In the wake of the fatal car crash in Ottawa involving a Russian diplomat, I have risen in the House on several occasions and asked the minister of foreign affairs to initiate a dialogue on changing the Vienna convention with respect to diplomatic immunity. Although we brought it up time and time again, the government shows no interest in taking that initiative. The same type of initiative could be taken with respect to the motion to bring more countries under The Hague convention. The government has an obligation to act and should act. I hope it acts in both these cases.

The second part of the motion says that the federal government should show leadership

—by signing bilateral treaties that include commitments to respect custody and access orders as originally handed down by the courts;

Such treaties would be as important as the overall convention, and more powerful in many cases, because they would involve one country dealing directly with another.

Third, the federal government can show leadership by taking steps within its own borders to combat international child abduction. The government can never do enough to protect children, yet its record leaves something to be desired. More children live in poverty now than 12 years ago when the House passed a motion to eradicate child poverty by the year 2000. Years after the motion to eradicate child poverty, the government has still not addressed the issue.

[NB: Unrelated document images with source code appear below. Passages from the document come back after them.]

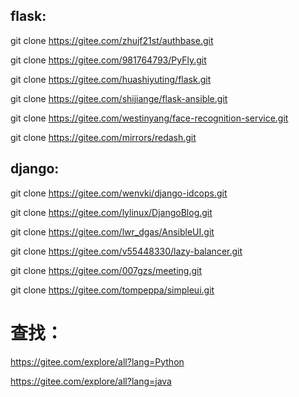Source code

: ## flask:

git clone https://gitee.com/zhujf21st/authbase.git

git clone https://gitee.com/981764793/PyFly.git

git clone https://gitee.com/huashiyuting/flask.git

git clone https://gitee.com/shijiange/flask-ansible.git

git clone https://gitee.com/westinyang/face-recognition-service.git

git clone https://gitee.com/mirrors/redash.git

## django:
git clone https://gitee.com/wenvki/django-idcops.git

git clone https://gitee.com/lylinux/DjangoBlog.git

git clone https://gitee.com/lwr_dgas/AnsibleUI.git

git clone https://gitee.com/v55448330/lazy-balancer.git

git clone https://gitee.com/007gzs/meeting.git

git clone https://gitee.com/tompeppa/simpleui.git

# 查找：
https://gitee.com/explore/all?lang=Python

https://gitee.com/explore/all?lang=java
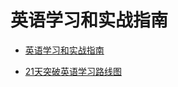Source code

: # 英语学习和实战指南

* [英语学习和实战指南](README.md)

* [21天突破英语学习路线图](/%E8%AF%BE%E7%A8%8B/21%E5%A4%A9%E8%8B%B1%E8%AF%AD%E7%B3%BB%E5%88%97/21%E5%A4%A9%E7%AA%81%E7%A0%B4%E8%8B%B1%E8%AF%AD%E5%AD%A6%E4%B9%A0%E8%B7%AF%E7%BA%BF%E5%9B%BE/README.md)
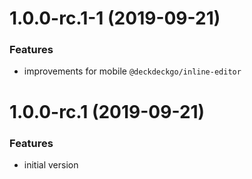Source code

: <a name="1.0.0-rc.1-1"></a>
# 1.0.0-rc.1-1 (2019-09-21)

### Features

* improvements for mobile `@deckdeckgo/inline-editor`

<a name="1.0.0-rc.1"></a>
# 1.0.0-rc.1 (2019-09-21)

### Features

* initial version
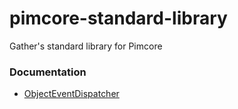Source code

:# pimcore-standard-library
Gather's standard library for Pimcore


### Documentation

* [ObjectEventDispatcher](./docs/01_ObjectEventDispatcher/README.md)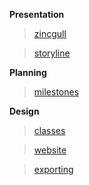 **Presentation**

> [zincgull](zincgull.md)

> [storyline](storyline.md)

**Planning**

> [milestones](milestones.md)

**Design**

> [classes](classes.md)

> [website](website.md)

> [exporting](exporting.md)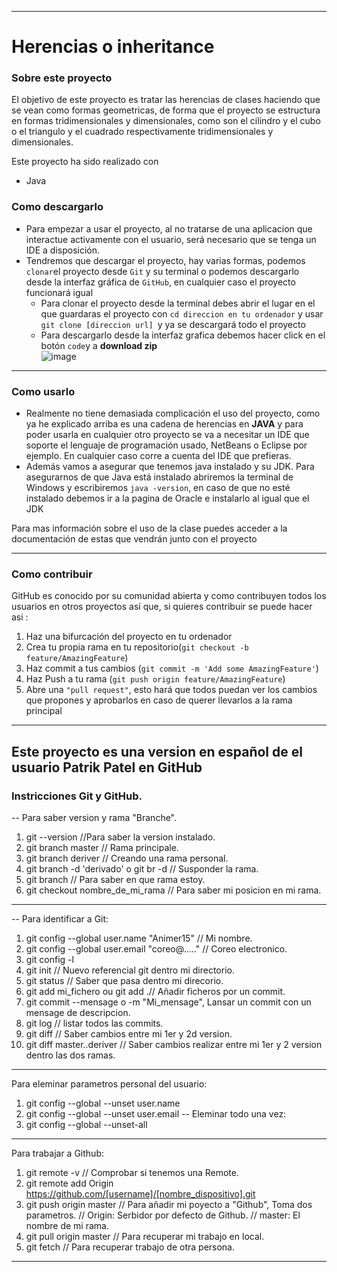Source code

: ------------------------------------------------------------------------
# Herencias o inheritance


### Sobre este proyecto
El objetivo de este proyecto es tratar las herencias de clases haciendo que se vean como formas geometricas, de forma que el proyecto se estructura en formas tridimensionales y dimensionales, como son el cilindro y el cubo o el triangulo y el cuadrado respectivamente tridimensionales y dimensionales.

Este proyecto ha sido realizado con
- Java
### Como descargarlo
- Para empezar a usar el proyecto, al no tratarse de una aplicacion que interactue activamente con el usuario, será necesario que se tenga un IDE a disposición.
- Tendremos que descargar el proyecto, hay varias formas, podemos `clonar`el proyecto desde `Git` y su terminal o podemos descargarlo desde la interfaz gráfica de `GitHub`, en cualquier caso el proyecto funcionará igual
	- Para clonar el proyecto desde la terminal debes abrir el lugar en el que guardaras el proyecto con `cd direccion en tu ordenador` y usar `git clone [direccion url] `y ya se descargará todo el proyecto
	- Para descargarlo desde la interfaz grafica debemos hacer click en el botón `code`y a **download zip** 	
![image](https://user-images.githubusercontent.com/79007014/109994085-40caa000-7d0d-11eb-9886-a555a72e8d2c.png)


---

### Como usarlo
- Realmente no tiene demasiada complicación el uso del proyecto, como ya he explicado arriba es una cadena de herencias en **JAVA** y para poder usarla en cualquier otro proyecto se va a necesitar un IDE que soporte el lenguaje de programación usado, NetBeans o Eclipse por ejemplo. En cualquier caso corre a cuenta del IDE que prefieras.
- Además vamos a asegurar que tenemos java instalado y su JDK. Para asegurarnos de que Java está instalado abriremos la terminal de Windows y escribiremos `java -version`, en caso de que no esté instalado debemos ir a la pagina de Oracle e instalarlo al igual que el JDK

Para mas información sobre el uso de la clase puedes acceder a la documentación de estas que vendrán junto con el proyecto

---
### Como contribuir
GitHub es conocido por su comunidad abierta y como contribuyen todos los usuarios en otros proyectos así que, si quieres contribuir se puede hacer asi :

1.  Haz una bifurcación del proyecto en tu ordenador
2.  Crea tu propia rama en tu repositorio(`git checkout -b feature/AmazingFeature`)
3.  Haz commit a tus cambios (`git commit -m 'Add some AmazingFeature'`)
4.  Haz Push a tu rama (`git push origin feature/AmazingFeature`)
5.  Abre una `"pull request"`, esto hará que todos puedan ver los cambios que propones y aprobarlos en caso de querer llevarlos a la rama principal
---
Este proyecto es una version en español de el usuario Patrik Patel en GitHub
---

### Instricciones Git y GitHub.
-- Para saber version y rama "Branche".
1. git --version //Para saber la version instalado.
2. git branch master // Rama principale.
3. git branch deriver // Creando una rama personal.
4. git branch -d 'derivado' o git br -d // Susponder la rama.
5. git branch // Para saber en que rama estoy.
6. git checkout nombre_de_mi_rama // Para saber mi posicion en mi rama. 
---

-- Para identificar a Git:
01. git config --global user.name "Animer15" // Mi nombre.
02. git config --global user.email "coreo@....." // Coreo electronico.
03. git config -l
04. git init // Nuevo referencial git dentro mi directorio.
05. git status // Saber que pasa dentro mi direcorio.
06. git add mi_fichero ou git add .// Añadir ficheros por un commit.
07. git commit --mensage o -m "Mi_mensage", Lansar un commit con un mensage de descripcion.
08. git log // listar todos las commits.
09. git diff // Saber cambios entre mi 1er y 2d version.
10. git diff master..deriver // Saber cambios realizar entre mi 1er y 2 version dentro las dos ramas.
---

Para eleminar parametros personal del usuario:
1. git config --global --unset user.name
2. git config --global --unset user.email
-- Eleminar todo una vez:
3. git config --global --unset-all
---

Para trabajar a Github:
1. git remote -v // Comprobar si tenemos una Remote.
2. git remote add Origin https://github.com/[username]/[nombre_dispositivo].git
3. git push origin master // Para añadir mi poyecto a "Github", Toma dos parametros.
	// Origin: Serbidor por defecto de Github.
	// master: El nombre de mi rama.
4. git pull origin master // Para recuperar mi trabajo en local.
5. git fetch // Para recuperar trabajo de otra persona.
---

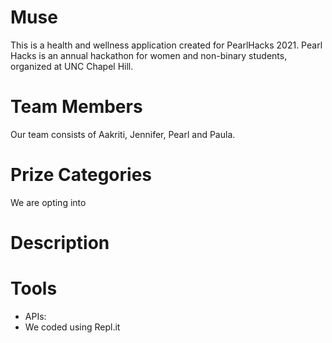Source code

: # Muse 

This is a health and wellness application created for PearlHacks 2021. Pearl Hacks is an annual hackathon for women and non-binary students, organized at UNC Chapel Hill.  

# Team Members 

Our team consists of Aakriti, Jennifer, Pearl and Paula. 

# Prize Categories 

We are opting into 

# Description 

# Tools 
- APIs:
- We coded using Repl.it

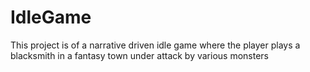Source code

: # IdleGame
This project is of a narrative driven idle game where the player plays a blacksmith in a fantasy town under attack by various monsters
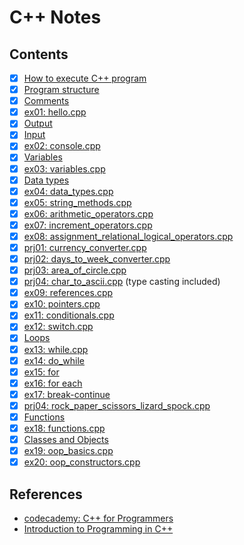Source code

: # C++ Notes

## Contents

- [x] [How to execute C++ program](./docs/execute.md)
- [x] [Program structure](./docs/hello.md)
- [x] [Comments](./docs/comments.md)
- [x] [ex01: hello.cpp](./01-hello/main.cpp)
- [x] [Output](./docs/output.md)
- [x] [Input](./docs/input.md)
- [x] [ex02: console.cpp](./02-console/main.cpp)
- [x] [Variables](./docs/variables.md)
- [x] [ex03: variables.cpp](./03-variables/main.cpp)
- [x] [Data types](./docs/data-types.md)
- [x] [ex04: data_types.cpp](./04-data-types/main.cpp)
- [x] [ex05: string_methods.cpp](./05-string-methods/main.cpp)
- [x] [ex06: arithmetic_operators.cpp](./06-arithmetic-operators/main.cpp)
- [x] [ex07: increment_operators.cpp](./07-increment-operators/main.cpp)
- [x] [ex08: assignment_relational_logical_operators.cpp](./08-assignment-relational-logical-operators/main.cpp)
- [x] [prj01: currency_converter.cpp](./prj01-currency/main.cpp)
- [x] [prj02: days_to_week_converter.cpp](./prj02-days-to-weeks/main.cpp)
- [x] [prj03: area_of_circle.cpp](./prj03-circle-area/main.cpp)
- [x] [prj04: char_to_ascii.cpp](./prj04-char-ascii/main.cpp) (type casting included)
- [x] [ex09: references.cpp](./09-references/main.cpp)
- [x] [ex10: pointers.cpp](./10-pointers/main.cpp)
- [x] [ex11: conditionals.cpp](./11-conditionals/main.cpp)
- [x] [ex12: switch.cpp](./12-switch-case/main.cpp)
- [x] [Loops](./docs/loops.md)
- [x] [ex13: while.cpp](./13-loops/while.cpp)
- [x] [ex14: do_while](./13-loops/do_while.cpp)
- [x] [ex15: for](./13-loops/for.cpp)
- [x] [ex16: for each](./13-loops/for_each.cpp)
- [x] [ex17: break-continue](./13-loops/break_continue.cpp)
- [x] [prj04: rock_paper_scissors_lizard_spock.cpp](./prj04-rock-paper-scissors/main.cpp)
- [x] [Functions](./docs/functions.md)
- [x] [ex18: functions.cpp](./14-functions/main.cpp)
- [x] [Classes and Objects](./docs/classes-objects.md)
- [x] [ex19: oop_basics.cpp](./16-oop-basics/main.cpp)
- [x] [ex20: oop_constructors.cpp](./17-oop-constructors/main.cpp)

## References

- [codecademy: C++ for Programmers](https://www.codecademy.com/learn/c-plus-plus-for-programmers)
- [Introduction to Programming in C++](https://learning.edx.org/course/course-v1:NYUx+CPP.PRG.1+3T2020/home)
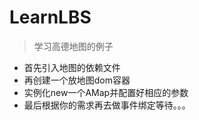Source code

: # LearnLBS

> 学习高德地图的例子

+ 首先引入地图的依赖文件
+ 再创建一个放地图dom容器
+ 实例化new一个AMap并配置好相应的参数
+ 最后根据你的需求再去做事件绑定等待。。。
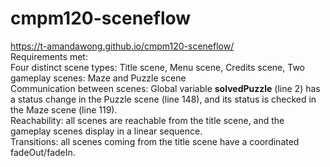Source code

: # cmpm120-sceneflow
https://t-amandawong.github.io/cmpm120-sceneflow/ <br />
Requirements met: <br />
Four distinct scene types: Title scene, Menu scene, Credits scene, Two gameplay scenes: Maze and Puzzle scene <br />
Communication between scenes: Global variable **solvedPuzzle** (line 2) has a status change in the Puzzle scene (line 148), and its status is checked in the Maze scene (line 119). <br />
Reachability: all scenes are reachable from the title scene, and the gameplay scenes display in a linear sequence. <br />
Transitions: all scenes coming from the title scene have a coordinated fadeOut/fadeIn.
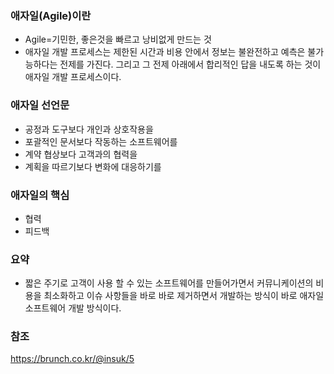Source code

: ### 애자일(Agile)이란
- Agile=기민한, 좋은것을 빠르고 낭비없게 만드는 것
- 애자일 개발 프로세스는 제한된 시간과 비용 안에서 정보는 불완전하고 예측은 불가능하다는 전제를 가진다. 그리고 그 전제 아래에서 합리적인 답을 내도록 하는 것이 애자일 개발 프로세스이다.

### 애자일 선언문
- 공정과 도구보다 개인과 상호작용을
- 포괄적인 문서보다 작동하는 소프트웨어를
- 계약 협상보다 고객과의 협력을
- 계획을 따르기보다 변화에 대응하기를

### 애자일의 핵심
- 협력
- 피드백

### 요약
- 짧은 주기로 고객이 사용 할 수 있는 소프트웨어를 만들어가면서 커뮤니케이션의 비용을 최소화하고 이슈 사항들을 바로 바로 제거하면서 개발하는 방식이 바로 애자일 소프트웨어 개발 방식이다.

### 참조
https://brunch.co.kr/@insuk/5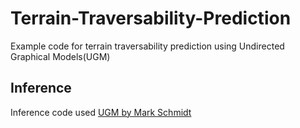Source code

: # Terrain-Traversability-Prediction

Example code for terrain traversability prediction using Undirected Graphical Models(UGM)

## Inference

Inference code used [UGM by Mark Schmidt](https://www.cs.ubc.ca/~schmidtm/Software/UGM.html)
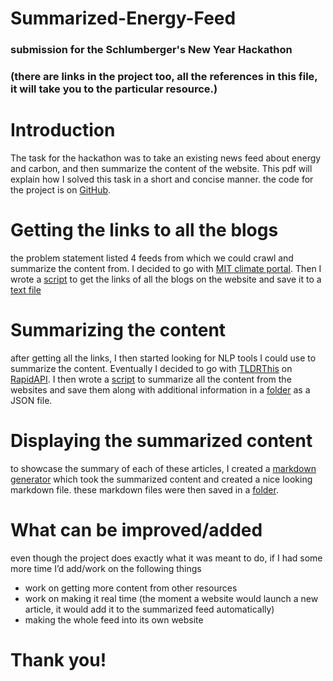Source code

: # Summarized-Energy-Feed

### submission for the ****Schlumberger's New Year Hackathon****

### (there are links in the project too, all the references in this file, it will take you to the particular resource.)

# Introduction

The task for the hackathon was to take an existing news feed about energy and carbon, and then summarize the content of the website. This pdf will explain how I solved this task in a short and concise manner. the code for the project is on [GitHub](https://github.com/realhardik18/Summarized-Energy-Feed).

# Getting the links to all the blogs

the problem statement listed 4 feeds from which we could crawl and summarize the content from. I decided to go with [MIT climate portal](https://climate.mit.edu/). Then I wrote a [script](https://github.com/realhardik18/Summarized-Energy-Feed/blob/master/helpers/crawler/crawler.py) to get the links of all the blogs on the website and save it to a [text file](https://github.com/realhardik18/Summarized-Energy-Feed/blob/master/helpers/crawler/links.txt)

# Summarizing the content

after getting all the links, I then started looking for NLP tools I could use to summarize the content. Eventually I decided to go with [TLDRThis](https://rapidapi.com/tldrthishq-tldrthishq-default/api/tldrthis) on [RapidAPI](https://rapidapi.com/hub). I then wrote a [script](https://github.com/realhardik18/Summarized-Energy-Feed/blob/master/helpers/content%20summarization/main.py) to summarize all the content from the websites and save them along with additional information in a [folder](https://github.com/realhardik18/Summarized-Energy-Feed/tree/master/helpers/content%20summarization/summarizedContent) as a JSON file.

# Displaying the summarized content

to showcase the summary of each of these articles, I created a [markdown generator](https://github.com/realhardik18/Summarized-Energy-Feed/blob/master/MarkDownGenerator.py) which took the summarized content and created a nice looking markdown file. these markdown files were then saved in a [folder](https://github.com/realhardik18/Summarized-Energy-Feed/tree/master/SummarizedContentAsMarkdown).

# What can be improved/added

even though the project does exactly what it was meant to do, if I had some more time I’d add/work on the following things

- work on getting more content from other resources
- work on making it real time (the moment a website would launch a new article, it would add it to the summarized feed automatically)
- making the whole feed into its own website

# Thank you!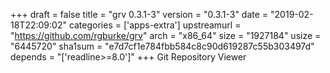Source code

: +++
draft = false
title = "grv 0.3.1-3"
version = "0.3.1-3"
date = "2019-02-18T22:09:02"
categories = ['apps-extra']
upstreamurl = "https://github.com/rgburke/grv"
arch = "x86_64"
size = "1927184"
usize = "6445720"
sha1sum = "e7d7cf1e784fbb584c8c90d619287c55b303497d"
depends = "['readline>=8.0']"
+++
Git Repository Viewer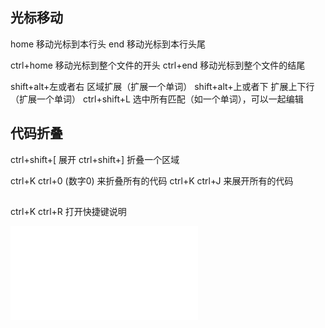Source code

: ## 光标移动
home 移动光标到本行头
end 移动光标到本行头尾

ctrl+home 移动光标到整个文件的开头
ctrl+end 移动光标到整个文件的结尾

shift+alt+左或者右 区域扩展（扩展一个单词）
shift+alt+上或者下 扩展上下行（扩展一个单词）
ctrl+shift+L 选中所有匹配（如一个单词），可以一起编辑

## 代码折叠
ctrl+shift+[ 展开
ctrl+shift+] 折叠一个区域

ctrl+K ctrl+0 (数字0) 来折叠所有的代码
ctrl+K ctrl+J 来展开所有的代码

## 

ctrl+K ctrl+R  打开快捷键说明

![vscode 快捷键说明](../images/vscode-keyboard-shortcuts-linux.pdf)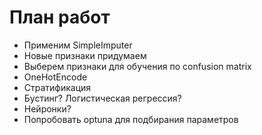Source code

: # План работ

- Применим SimpleImputer
- Новые признаки придумаем
- Выберем признаки для обучения по confusion matrix
- OneHotEncode
- Стратификация
- Бустинг? Логистическая регрессия?
- Нейронки?
- Попробовать optuna для подбирания параметров
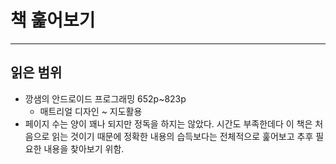# 책 훑어보기

***

## 읽은 범위
 * 깡샘의 안드로이드 프로그래밍 652p~823p
    * 매트리얼 디자인 ~ 지도활용
 * 페이지 수는 양이 꽤나 되지만 정독을 하지는 않았다.
 시간도 부족한데다 이 책은 처음으로 읽는 것이기 때문에 정확한 내용의 습득보다는 전체적으로 훑어보고 추후 필요한 내용을 찾아보기 위함.
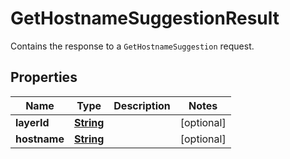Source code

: 

# GetHostnameSuggestionResult

Contains the response to a <code>GetHostnameSuggestion</code> request.

## Properties

| Name | Type | Description | Notes |
|------------ | ------------- | ------------- | -------------|
|**layerId** | [**String**](String.md) |  |  [optional] |
|**hostname** | [**String**](String.md) |  |  [optional] |



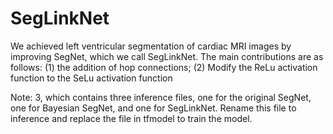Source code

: # SegLinkNet
We achieved left ventricular segmentation of cardiac MRI images by improving SegNet, which we call SegLinkNet. The main contributions are as follows: 
(1) the addition of hop connections; 
(2) Modify the ReLu activation function to the SeLu activation function

Note:
3, which contains three inference files, one for the original SegNet, one for Bayesian SegNet, and one for SegLinkNet. Rename this file to inference and
replace the file in tfmodel to train the model.
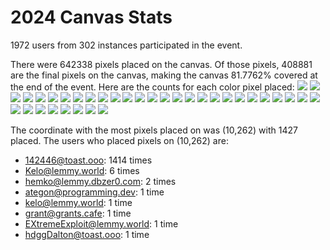 # 2024 Canvas Stats

1972 users from 302 instances participated in the event.

There were 642338 pixels placed on the canvas. Of those pixels, 408881 are the final pixels on the canvas, making the canvas 81.7762% covered at the end of the event. Here are the counts for each color pixel placed:
![](/colorCountIMG/white.png) ![](/colorCountIMG/lightGrey.png) ![](/colorCountIMG/mediumGrey.png) ![](/colorCountIMG/deepGrey.png) ![](/colorCountIMG/darkGrey.png) ![](/colorCountIMG/black.png) ![](/colorCountIMG/darkChocolate.png) ![](/colorCountIMG/chocolate.png) ![](/colorCountIMG/chocolate.png) ![](/colorCountIMG/brown.png) ![](/colorCountIMG//peach.png) ![](/colorCountIMG/beige.png) ![](/colorCountIMG/pink.png) ![](/colorCountIMG/magenta.png) ![](/colorCountIMG/mauve.png) ![](/colorCountIMG/purple.png) ![](/colorCountIMG/darkPurple.png) ![](/colorCountIMG/navy.png) ![](/colorCountIMG/blue.png) ![](/colorCountIMG/azure.png) ![](/colorCountIMG/aqua.png) ![](/colorCountIMG/lightTeal.png) ![](/colorCountIMG/darkTeal.png) ![](/colorCountIMG/forest.png) ![](/colorCountIMG/darkGreen.png) ![](/colorCountIMG/green.png) ![](/colorCountIMG/lime.png) ![](/colorCountIMG/pastelYellow.png) ![](/colorCountIMG/yellow.png) ![](/colorCountIMG/orange.png) ![](/colorCountIMG/rust.png) ![](/colorCountIMG/maroon.png) ![](/colorCountIMG/rose.png) ![](/colorCountIMG/red.png) ![](/colorCountIMG/watermelon.png)


The coordinate with the most pixels placed on was (10,262) with 1427 placed. The users who placed pixels on (10,262) are:
* 142446@toast.ooo: 1414 times
* Kelo@lemmy.world: 6 times
* hemko@lemmy.dbzer0.com: 2 times
* ategon@programming.dev: 1 time
* kelo@lemmy.world: 1 time
* grant@grants.cafe: 1 time
* EXtremeExploit@lemmy.world: 1 time
* hdggDalton@toast.ooo: 1 time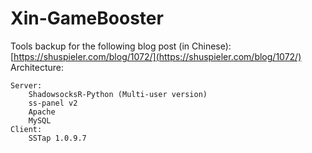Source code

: # Xin-GameBooster

Tools backup for the following blog post (in Chinese):
	[https://shuspieler.com/blog/1072/](https://shuspieler.com/blog/1072/) 
Architecture:

	Server:
		ShadowsocksR-Python (Multi-user version)
		ss-panel v2 
		Apache
		MySQL
	Client:
		SSTap 1.0.9.7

In Liberal speeches from the throne, children's issues are mentioned. However I am not sure anything concrete has been accomplished or that any tangible action has been taken.

The PC Party has been concerned with this issue for many years. When we were in power we spearheaded the missing children initiative. In May 1980, before the convention was signed, a former colleague of mine, Mr. Benno Friesen, member for Surrey—White Rock—North Delta, tabled a private member's bill dealing with parental abduction and custody matters. He had introduced it in 1976. The bill received the support of the government of the day and its wording was quite close to that of government bills introduced in 1978.

I will quote Mr. Friesen from Hansard in December 1980, 21 years ago.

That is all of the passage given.